When did the possibility of Notre Dame getting to this game really start to enter your mind?

JS: The Oklahoma game was the first time for me. Before the Oklahoma game I thought this was a good team; I thought it was a team that, if all things went well, could get to maybe double-digit wins at the end of the year. But that Oklahoma game, to go down there in a very hostile environment, a double-digit underdog, and to play the way they played, that was sort of the game that I kind of went, "wow." We have a committee on the Orange Bowl that's called strategic relations. There's three of us that work in the BCS for the future of the BCS, and the other guy that heads that up with me is an Oklahoma graduate. So leading up to that game he and I had a lot of back and forth, friendly rivalry stuff. But obviously you can imagine with a committee of football fans that's always a fun experience any time your teams play each other. So we were going back and forth, and after getting his emails and his texts, I'm thinking, "Man, that Oklahoma team really is awful good." And then when they went down there and did what they did down in Norman, I said this team's really got the potential to do something special.

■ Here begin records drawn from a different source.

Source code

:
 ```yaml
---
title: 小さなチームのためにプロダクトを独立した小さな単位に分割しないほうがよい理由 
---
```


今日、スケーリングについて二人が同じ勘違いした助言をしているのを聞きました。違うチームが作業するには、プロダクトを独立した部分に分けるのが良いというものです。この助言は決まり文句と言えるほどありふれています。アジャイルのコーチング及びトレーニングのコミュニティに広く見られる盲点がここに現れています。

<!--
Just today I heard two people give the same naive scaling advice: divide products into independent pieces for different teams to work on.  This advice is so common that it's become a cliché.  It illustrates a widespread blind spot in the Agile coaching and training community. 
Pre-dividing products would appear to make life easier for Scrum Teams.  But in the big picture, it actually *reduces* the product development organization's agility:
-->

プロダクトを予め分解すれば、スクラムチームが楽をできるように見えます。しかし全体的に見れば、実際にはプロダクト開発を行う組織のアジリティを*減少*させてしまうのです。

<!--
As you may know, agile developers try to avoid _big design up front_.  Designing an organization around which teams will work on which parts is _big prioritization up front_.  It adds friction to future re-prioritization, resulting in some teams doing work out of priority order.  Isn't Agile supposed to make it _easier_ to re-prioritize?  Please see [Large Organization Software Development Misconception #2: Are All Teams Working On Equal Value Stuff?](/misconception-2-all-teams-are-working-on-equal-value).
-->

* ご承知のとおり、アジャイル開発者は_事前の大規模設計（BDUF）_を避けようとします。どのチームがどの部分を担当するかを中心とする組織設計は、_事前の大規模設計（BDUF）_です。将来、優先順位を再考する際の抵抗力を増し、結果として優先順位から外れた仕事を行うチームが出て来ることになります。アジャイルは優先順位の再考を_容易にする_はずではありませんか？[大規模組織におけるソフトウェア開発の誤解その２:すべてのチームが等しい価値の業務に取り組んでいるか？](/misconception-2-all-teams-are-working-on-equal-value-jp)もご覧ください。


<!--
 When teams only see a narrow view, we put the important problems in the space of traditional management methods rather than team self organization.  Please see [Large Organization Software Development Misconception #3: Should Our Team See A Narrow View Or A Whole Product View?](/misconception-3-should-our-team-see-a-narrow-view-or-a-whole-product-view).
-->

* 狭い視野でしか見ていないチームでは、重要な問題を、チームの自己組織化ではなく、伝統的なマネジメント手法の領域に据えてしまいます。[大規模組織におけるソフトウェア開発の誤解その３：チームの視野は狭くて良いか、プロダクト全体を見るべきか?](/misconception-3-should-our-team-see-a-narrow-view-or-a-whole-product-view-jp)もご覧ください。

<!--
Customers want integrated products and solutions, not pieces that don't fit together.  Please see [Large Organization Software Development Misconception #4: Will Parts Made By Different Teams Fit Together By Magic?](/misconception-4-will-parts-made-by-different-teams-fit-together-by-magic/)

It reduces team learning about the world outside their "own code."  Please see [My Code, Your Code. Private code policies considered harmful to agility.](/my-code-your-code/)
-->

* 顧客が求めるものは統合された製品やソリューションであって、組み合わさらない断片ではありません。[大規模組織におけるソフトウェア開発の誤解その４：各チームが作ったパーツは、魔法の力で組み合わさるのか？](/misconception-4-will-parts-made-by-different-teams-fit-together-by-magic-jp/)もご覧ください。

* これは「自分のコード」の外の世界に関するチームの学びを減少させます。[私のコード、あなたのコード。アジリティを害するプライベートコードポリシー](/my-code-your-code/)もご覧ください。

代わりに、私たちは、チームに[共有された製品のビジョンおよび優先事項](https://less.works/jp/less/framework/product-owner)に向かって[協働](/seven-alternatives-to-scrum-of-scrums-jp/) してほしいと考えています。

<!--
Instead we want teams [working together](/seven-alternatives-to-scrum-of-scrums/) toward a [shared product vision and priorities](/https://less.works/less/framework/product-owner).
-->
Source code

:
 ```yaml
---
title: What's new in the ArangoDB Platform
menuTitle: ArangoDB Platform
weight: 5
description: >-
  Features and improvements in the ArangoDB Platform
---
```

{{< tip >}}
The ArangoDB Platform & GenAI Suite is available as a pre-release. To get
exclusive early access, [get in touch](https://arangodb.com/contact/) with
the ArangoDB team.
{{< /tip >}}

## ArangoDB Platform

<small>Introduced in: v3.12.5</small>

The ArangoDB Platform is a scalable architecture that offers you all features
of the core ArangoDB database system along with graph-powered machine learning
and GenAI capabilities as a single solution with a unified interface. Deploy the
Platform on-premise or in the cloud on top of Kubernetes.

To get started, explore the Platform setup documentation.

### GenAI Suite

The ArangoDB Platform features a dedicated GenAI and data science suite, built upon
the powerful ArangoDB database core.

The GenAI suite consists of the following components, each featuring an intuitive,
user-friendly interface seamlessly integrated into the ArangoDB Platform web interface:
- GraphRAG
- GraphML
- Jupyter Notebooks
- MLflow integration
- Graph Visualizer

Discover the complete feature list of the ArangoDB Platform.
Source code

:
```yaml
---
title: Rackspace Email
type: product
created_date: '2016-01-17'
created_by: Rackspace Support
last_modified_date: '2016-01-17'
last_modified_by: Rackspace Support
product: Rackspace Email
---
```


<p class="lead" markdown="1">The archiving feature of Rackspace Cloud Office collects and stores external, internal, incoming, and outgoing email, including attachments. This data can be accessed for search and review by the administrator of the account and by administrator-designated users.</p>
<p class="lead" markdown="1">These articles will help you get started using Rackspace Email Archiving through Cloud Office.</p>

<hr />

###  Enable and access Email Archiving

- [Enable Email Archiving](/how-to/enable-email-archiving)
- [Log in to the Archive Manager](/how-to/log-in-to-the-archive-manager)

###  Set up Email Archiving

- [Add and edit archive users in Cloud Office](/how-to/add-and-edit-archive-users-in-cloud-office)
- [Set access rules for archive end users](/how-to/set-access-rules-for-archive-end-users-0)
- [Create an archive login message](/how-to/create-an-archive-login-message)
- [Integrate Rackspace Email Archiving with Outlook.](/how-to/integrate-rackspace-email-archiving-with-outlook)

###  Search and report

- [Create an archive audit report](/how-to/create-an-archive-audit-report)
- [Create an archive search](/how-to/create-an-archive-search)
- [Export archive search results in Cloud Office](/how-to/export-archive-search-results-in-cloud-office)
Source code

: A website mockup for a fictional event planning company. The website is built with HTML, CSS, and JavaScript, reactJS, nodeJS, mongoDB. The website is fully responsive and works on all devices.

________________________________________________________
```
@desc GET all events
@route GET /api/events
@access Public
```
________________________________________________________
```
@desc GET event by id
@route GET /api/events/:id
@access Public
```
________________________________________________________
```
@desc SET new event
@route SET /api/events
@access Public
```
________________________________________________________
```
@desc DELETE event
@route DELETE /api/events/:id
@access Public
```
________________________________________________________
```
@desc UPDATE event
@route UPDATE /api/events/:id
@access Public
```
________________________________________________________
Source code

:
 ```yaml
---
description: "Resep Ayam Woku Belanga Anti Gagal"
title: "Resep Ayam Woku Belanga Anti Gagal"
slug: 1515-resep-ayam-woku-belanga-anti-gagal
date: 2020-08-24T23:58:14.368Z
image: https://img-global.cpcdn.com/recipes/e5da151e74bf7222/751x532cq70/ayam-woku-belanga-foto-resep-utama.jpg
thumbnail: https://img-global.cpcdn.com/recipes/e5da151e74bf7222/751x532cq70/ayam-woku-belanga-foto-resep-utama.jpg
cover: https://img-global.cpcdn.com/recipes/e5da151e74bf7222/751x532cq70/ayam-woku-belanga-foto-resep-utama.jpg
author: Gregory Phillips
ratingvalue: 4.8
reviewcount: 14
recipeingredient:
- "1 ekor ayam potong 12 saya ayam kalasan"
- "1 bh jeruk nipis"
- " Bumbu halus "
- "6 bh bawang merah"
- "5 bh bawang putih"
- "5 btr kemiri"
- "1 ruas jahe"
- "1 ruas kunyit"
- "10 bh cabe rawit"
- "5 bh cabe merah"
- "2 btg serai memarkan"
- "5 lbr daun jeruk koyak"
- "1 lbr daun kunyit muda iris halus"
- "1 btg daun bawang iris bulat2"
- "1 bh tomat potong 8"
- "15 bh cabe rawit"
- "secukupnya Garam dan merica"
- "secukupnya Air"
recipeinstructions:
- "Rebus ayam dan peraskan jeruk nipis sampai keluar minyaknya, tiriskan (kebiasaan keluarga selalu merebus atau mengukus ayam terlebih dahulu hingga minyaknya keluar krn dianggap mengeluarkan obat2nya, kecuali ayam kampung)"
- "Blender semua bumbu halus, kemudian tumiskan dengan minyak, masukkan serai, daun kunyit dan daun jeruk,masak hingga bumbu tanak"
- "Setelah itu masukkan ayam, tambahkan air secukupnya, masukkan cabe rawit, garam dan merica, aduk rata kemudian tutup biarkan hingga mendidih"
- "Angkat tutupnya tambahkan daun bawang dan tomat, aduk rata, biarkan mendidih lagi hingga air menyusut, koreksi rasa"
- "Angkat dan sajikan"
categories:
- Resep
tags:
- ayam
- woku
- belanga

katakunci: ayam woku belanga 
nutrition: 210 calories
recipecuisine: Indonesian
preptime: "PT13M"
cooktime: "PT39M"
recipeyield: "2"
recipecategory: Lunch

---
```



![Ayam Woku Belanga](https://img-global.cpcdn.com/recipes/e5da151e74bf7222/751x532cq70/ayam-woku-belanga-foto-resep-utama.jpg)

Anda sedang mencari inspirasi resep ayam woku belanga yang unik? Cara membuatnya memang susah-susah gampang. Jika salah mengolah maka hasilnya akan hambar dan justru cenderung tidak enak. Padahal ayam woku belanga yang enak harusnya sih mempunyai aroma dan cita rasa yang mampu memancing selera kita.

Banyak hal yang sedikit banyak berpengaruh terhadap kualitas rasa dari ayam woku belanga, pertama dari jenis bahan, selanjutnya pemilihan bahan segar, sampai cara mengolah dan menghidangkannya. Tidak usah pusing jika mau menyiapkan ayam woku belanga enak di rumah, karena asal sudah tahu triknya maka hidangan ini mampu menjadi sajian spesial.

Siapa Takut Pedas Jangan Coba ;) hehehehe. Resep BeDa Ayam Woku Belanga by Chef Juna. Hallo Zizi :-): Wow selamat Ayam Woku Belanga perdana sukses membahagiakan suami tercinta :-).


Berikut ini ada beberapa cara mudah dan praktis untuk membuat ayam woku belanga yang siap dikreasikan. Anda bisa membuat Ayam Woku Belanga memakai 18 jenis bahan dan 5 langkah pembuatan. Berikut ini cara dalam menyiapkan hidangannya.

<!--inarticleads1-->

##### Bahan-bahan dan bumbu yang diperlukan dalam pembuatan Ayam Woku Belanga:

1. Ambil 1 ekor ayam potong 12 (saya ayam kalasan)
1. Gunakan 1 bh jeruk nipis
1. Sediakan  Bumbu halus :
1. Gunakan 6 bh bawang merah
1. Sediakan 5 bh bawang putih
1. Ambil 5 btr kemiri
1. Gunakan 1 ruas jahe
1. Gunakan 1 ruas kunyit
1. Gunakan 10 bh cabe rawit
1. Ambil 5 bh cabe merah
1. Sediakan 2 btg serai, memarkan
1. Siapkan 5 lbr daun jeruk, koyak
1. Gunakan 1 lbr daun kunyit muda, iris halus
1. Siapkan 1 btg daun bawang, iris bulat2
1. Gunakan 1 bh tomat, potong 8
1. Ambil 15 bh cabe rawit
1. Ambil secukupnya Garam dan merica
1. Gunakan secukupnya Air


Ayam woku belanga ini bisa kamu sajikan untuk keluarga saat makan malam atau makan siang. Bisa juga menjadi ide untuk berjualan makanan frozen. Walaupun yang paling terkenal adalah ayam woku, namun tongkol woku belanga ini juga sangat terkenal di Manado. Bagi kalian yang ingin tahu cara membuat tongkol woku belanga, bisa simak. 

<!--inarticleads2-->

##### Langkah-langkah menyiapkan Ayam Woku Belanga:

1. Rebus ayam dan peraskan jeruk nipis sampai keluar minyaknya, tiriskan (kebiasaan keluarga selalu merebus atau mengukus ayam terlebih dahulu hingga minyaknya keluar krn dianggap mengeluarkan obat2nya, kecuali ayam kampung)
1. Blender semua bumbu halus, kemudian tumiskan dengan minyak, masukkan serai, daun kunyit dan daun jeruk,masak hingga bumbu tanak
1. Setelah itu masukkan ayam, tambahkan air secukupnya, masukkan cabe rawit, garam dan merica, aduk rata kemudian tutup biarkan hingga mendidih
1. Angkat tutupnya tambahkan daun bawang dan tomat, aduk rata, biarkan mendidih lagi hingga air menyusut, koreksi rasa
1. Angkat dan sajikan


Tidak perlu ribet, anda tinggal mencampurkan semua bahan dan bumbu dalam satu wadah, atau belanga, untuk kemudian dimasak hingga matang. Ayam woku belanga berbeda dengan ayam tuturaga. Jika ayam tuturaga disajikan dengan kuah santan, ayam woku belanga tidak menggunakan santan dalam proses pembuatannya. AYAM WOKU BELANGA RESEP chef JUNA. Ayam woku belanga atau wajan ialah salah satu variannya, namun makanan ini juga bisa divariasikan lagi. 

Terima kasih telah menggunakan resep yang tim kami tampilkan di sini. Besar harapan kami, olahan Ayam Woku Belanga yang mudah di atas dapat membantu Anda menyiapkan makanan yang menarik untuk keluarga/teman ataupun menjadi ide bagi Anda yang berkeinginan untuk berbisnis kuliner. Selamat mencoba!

And then they came back the following week and almost stumbled.

But I think it was the Oklahoma game that kind of had me thinking, "Geez, we can actually host these guys in the Orange Bowl." I can't say that any time before that game I was even thinking that big. And then I was out at USC and obviously when they won that game I knew they were coming. But I went out to USC with the thought that, "All right, we're going to be hosting these guys. So let's make sure we cover all the bases in terms of who we need to work with and deal with."

I've got to ask you this before I let you go: Prediction?

JS: Well, let me say this: As a member of the Orange Bowl committee, I'm going to withhold a prediction, because we are not in the business of making predictions, we're just about making great experiences. But I'll probably be wearing a religious medal at some point during the game.